##### SUPPLIED RECORDS #####
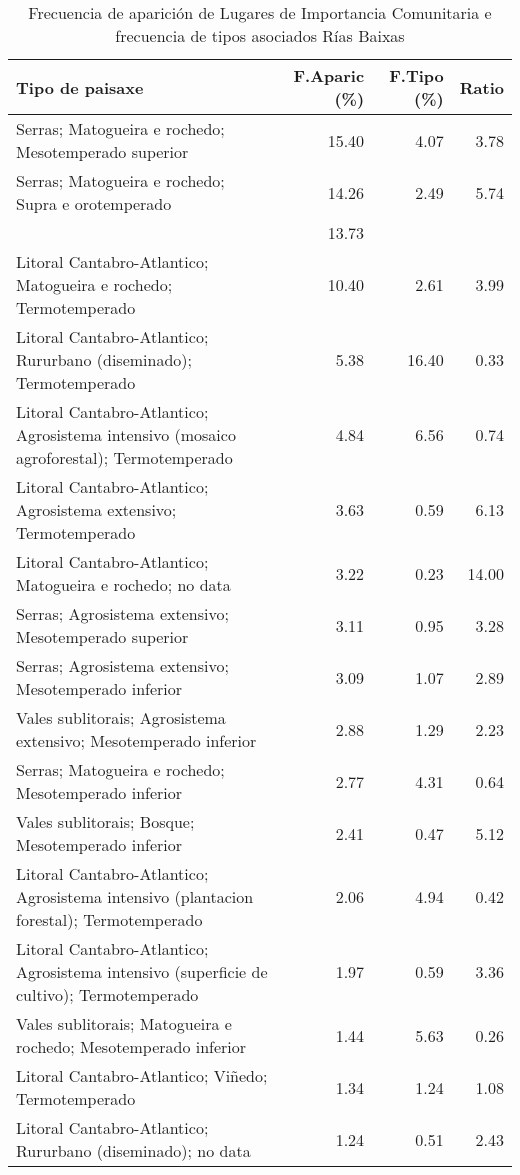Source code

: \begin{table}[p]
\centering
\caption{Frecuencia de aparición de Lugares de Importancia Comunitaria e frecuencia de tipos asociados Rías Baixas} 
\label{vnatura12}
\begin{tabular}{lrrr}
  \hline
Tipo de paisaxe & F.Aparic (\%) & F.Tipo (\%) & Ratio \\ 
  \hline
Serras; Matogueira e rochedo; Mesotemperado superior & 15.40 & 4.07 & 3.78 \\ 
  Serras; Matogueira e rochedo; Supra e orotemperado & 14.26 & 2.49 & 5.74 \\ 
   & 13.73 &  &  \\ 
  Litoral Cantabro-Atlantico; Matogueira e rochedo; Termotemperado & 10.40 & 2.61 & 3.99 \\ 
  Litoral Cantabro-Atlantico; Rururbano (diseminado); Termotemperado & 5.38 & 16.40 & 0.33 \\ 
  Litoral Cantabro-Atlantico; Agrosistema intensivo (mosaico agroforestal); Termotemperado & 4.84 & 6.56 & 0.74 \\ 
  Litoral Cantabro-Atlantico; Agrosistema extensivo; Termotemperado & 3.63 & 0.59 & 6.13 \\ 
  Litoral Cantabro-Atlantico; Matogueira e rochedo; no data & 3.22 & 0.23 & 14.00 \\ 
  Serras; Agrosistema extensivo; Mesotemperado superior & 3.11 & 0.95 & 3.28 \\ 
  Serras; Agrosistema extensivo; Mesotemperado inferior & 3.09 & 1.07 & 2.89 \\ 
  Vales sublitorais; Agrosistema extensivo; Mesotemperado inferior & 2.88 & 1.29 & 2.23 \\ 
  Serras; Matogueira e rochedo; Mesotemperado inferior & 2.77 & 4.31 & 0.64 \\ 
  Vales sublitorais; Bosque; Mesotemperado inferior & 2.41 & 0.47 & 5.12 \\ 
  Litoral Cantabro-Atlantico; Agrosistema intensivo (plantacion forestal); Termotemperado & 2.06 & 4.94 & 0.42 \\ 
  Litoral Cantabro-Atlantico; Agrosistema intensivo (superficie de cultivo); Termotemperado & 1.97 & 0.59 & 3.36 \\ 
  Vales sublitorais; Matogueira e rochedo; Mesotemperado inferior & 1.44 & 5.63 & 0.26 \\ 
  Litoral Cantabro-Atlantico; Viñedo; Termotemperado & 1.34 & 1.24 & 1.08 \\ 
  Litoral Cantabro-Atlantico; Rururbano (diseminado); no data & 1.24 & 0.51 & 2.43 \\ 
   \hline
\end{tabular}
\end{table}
#####
##### SUPPLIED RECORDS #####
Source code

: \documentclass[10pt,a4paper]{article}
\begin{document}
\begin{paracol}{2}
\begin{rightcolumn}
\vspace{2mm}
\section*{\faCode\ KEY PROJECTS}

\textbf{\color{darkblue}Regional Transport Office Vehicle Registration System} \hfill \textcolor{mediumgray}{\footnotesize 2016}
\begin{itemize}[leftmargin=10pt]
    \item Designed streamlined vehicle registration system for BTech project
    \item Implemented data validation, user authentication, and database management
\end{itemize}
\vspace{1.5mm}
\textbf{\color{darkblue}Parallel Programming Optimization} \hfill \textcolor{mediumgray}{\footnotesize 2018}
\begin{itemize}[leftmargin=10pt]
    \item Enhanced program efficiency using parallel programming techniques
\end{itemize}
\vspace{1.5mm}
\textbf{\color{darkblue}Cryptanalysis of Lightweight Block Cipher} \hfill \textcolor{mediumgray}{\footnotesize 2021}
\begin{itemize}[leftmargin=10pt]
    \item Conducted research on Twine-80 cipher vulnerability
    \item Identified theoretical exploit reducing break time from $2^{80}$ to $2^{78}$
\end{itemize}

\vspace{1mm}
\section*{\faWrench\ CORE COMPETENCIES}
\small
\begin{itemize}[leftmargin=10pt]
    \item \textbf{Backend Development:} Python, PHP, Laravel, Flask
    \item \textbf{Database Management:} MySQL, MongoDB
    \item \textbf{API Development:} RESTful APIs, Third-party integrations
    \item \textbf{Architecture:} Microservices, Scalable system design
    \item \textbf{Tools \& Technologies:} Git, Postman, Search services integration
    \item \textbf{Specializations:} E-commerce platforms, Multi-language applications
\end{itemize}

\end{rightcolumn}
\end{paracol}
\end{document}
#####
* [ACTIVITY]:
Copy every line where the word "rightcolumn" is present in the entries above.

* [OUTPUT OF THE EXERCISE]:
\begin{rightcolumn}
\end{rightcolumn}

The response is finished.